Russia has never been easy. Will the present global financial and economical crisis nonetheless pave the path to a new period of thaw or even to some change of the”System Putin”? Last week, in discussions with a group of Americans and Germans in Moscow organized by GMF, representatives of the declining number of still active NGOs and the opposition champion Garry Kasparov were outspokenly optimistic.”Putinism is dead” was their overall message.
No doubt, the economic crisis hits Russia hard, harder than the other BRICs (Brazil, Russia, India, China). The unemployment rate officially rose to more than 8 percent, and independent Russian economists speak of more than 15 percent. In the more than 500 Russian monotowns — a hangover of Stalin’s Sovietic industry policy in which a whole city depends upon one industrial employer — the closure of a factory turns more than 70% jobless and leads to growing social unrest. The Central Bank and State Pension Fund reserves of more than U.S. $600 billion last summer officially dwindled to U.S. $385 billion in a desperate struggle to stop the free fall of the Ruble.
At the beginning of the crisis, Putin fiercely blamed the United States for causing this crisis and fortified an illusion to the Russian people that Russia will not be affected. Now it turns out that Russia is more intertwined with the global economy than previously admitted and that Russia is harder hit than others because of their own omissions. The hard currency revenues raining out of commodity exports were used for buying into new pipeline projects abroad for foreign political objectives than for the diversification of the domestic economy.
This crisis breaks the”Contrat Social” on which Putin’s political system was based. The deal called for a rebuilding of authoritarian power at the Kremlin coupled with a reduction of basic human rights against an increase and spread of prosperity for the people. Will this break of the social contract change Putin’s System? It remains doubtful. The government — as a former Russian minister predicted — will purchase important industrial complexes to save the employment and invest into public works. This renationalization of key Russian industry sectors fits into the long-pursued goal of the”Putin System” to strengthen the political control about major industry areas. Growing social unrest will be oppressed by a stronger authoritarian fist. The valves where the growing discontent and frustration find their psychological way out are, according to the well-repudiated Russian poll institute Levada Center, a rising inner cynism of Russians, a turn to the Orhodox church, and rising nationalism and xenophobia.

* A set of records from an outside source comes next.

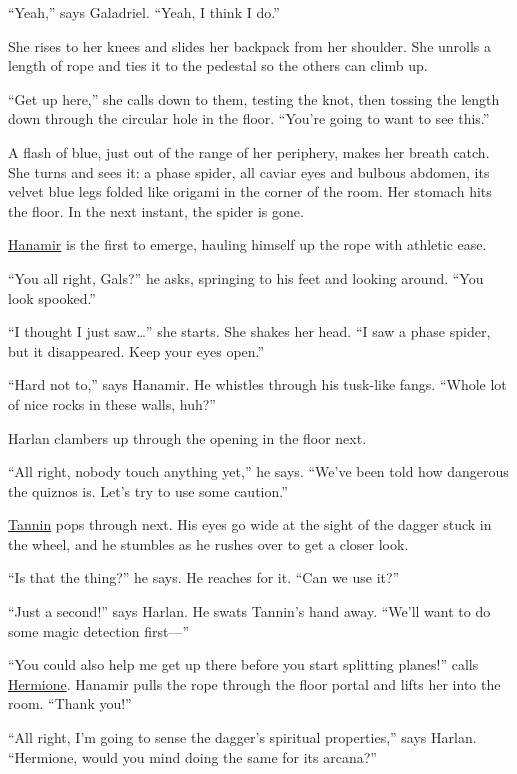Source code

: \documentclass[smalldemyvopaper,11pt,twoside,onecolumn,openright,extrafontsizes]{memoir}
\begin{document}
``Yeah,'' says Galadriel. ``Yeah, I think I do.''

She rises to her knees and slides her backpack from her shoulder. She
unrolls a length of rope and ties it to the pedestal so the others can
climb up.

``Get up here,'' she calls down to them, testing the knot, then tossing
the length down through the circular hole in the floor. ``You're going
to want to see this.''

A flash of blue, just out of the range of her periphery, makes her
breath catch. She turns and sees it: a phase spider, all caviar eyes and
bulbous abdomen, its velvet blue legs folded like origami in the corner
of the room. Her stomach hits the floor. In the next instant, the spider
is gone.

\href{/characters/hanamir/}{Hanamir} is the first to emerge, hauling
himself up the rope with athletic ease.

``You all right, Gals?'' he asks, springing to his feet and looking
around. ``You look spooked.''

``I thought I just saw\ldots{}'' she starts. She shakes her head. ``I
saw a phase spider, but it disappeared. Keep your eyes open.''

``Hard not to,'' says Hanamir. He whistles through his tusk-like fangs.
``Whole lot of nice rocks in these walls, huh?''

Harlan clambers up through the opening in the floor next.

``All right, nobody touch anything yet,'' he says. ``We've been told how
dangerous the quiznos is. Let's try to use some caution.''

\href{/characters/tannin/}{Tannin} pops through next. His eyes go wide
at the sight of the dagger stuck in the wheel, and he stumbles as he
rushes over to get a closer look.

``Is that the thing?'' he says. He reaches for it. ``Can we use it?''

``Just a second!'' says Harlan. He swats Tannin's hand away. ``We'll
want to do some magic detection first---''

``You could also help me get up there before you start splitting
planes!'' calls \href{/characters/hermione/}{Hermione}. Hanamir pulls
the rope through the floor portal and lifts her into the room. ``Thank
you!''

``All right, I'm going to sense the dagger's spiritual properties,''
says Harlan. ``Hermione, would you mind doing the same for its arcana?''
\end{document}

This makes the new charm offensive from the new U.S. administration so tricky for the Kremlin. On one hand, there are obvious advantages for Vice President Biden’s”reset” in U.S.-Russian relations for Russia, too, as I said in an interview with the Russian Regnum news agency. The Russian diplomats seem to envision euphorically a new period of thaw, in particular in the area of arms control and nuclear arms reduction. On the other hand, the”Putin System” needs legitimation for its increasingly stronger authoritarian oppression of social discontent, the constant Anti-Americanism, and the perception of the United States as the global foe against Russia’s rise. As an NGO representative put it,”Independently from what the U.S. is doing, they are always perceived as Russia’s enemy.”

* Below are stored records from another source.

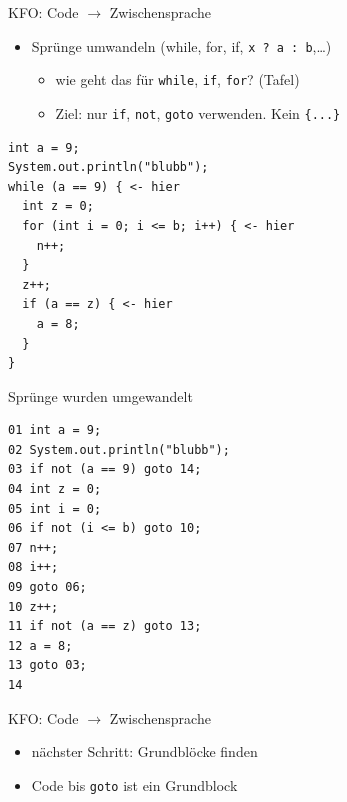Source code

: \documentclass[18pt]{beamer}
\begin{document}
	\begin{frame}[fragile]{KFO: Code $\rightarrow$ Zwischensprache}
	\begin{itemize}
		\item Sprünge umwandeln (while, for, if, \texttt{x ? a : b},\dots)
		\begin{itemize} 
			\item wie geht das für \texttt{while}, \texttt{if}, \texttt{for}? (Tafel)
			\item Ziel: nur \texttt{if}, \texttt{not}, \texttt{goto} verwenden. Kein \texttt{\{...\}}
		\end{itemize}
	\end{itemize}
	\centering
	\begin{verbatim}
int a = 9;
System.out.println("blubb");
while (a == 9) { <- hier
  int z = 0;
  for (int i = 0; i <= b; i++) { <- hier
    n++;
  }
  z++;
  if (a == z) { <- hier
    a = 8;
  }
}
	\end{verbatim}
	\end{frame}

	\begin{frame}[fragile]{Sprünge wurden umgewandelt}
	\begin{verbatim}
01 int a = 9;
02 System.out.println("blubb");
03 if not (a == 9) goto 14;
04 int z = 0;
05 int i = 0;
06 if not (i <= b) goto 10;
07 n++;
08 i++;
09 goto 06;
10 z++;
11 if not (a == z) goto 13;
12 a = 8;
13 goto 03;
14
	\end{verbatim}
	\end{frame}

\begin{frame}{KFO: Code $\rightarrow$ Zwischensprache}
	\begin{itemize}
		\item nächster Schritt: Grundblöcke finden
		\item Code bis \texttt{goto} ist ein Grundblock
	\end{itemize}
\end{frame}
\end{document}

This is Russia’s dilemma today: the longer the crisis lasts, the more Putin’s system is compelled to cooperate with the United States in some foreign, financial, and economic policy matters, while at the same time domestically bashing the United States as Russia’s great evil. How Putin will balance this dilemma will be probably his most serious task in his whole political career. Any mismanegement could easily create the strongest risk to his system or to Russia’s re-created global power.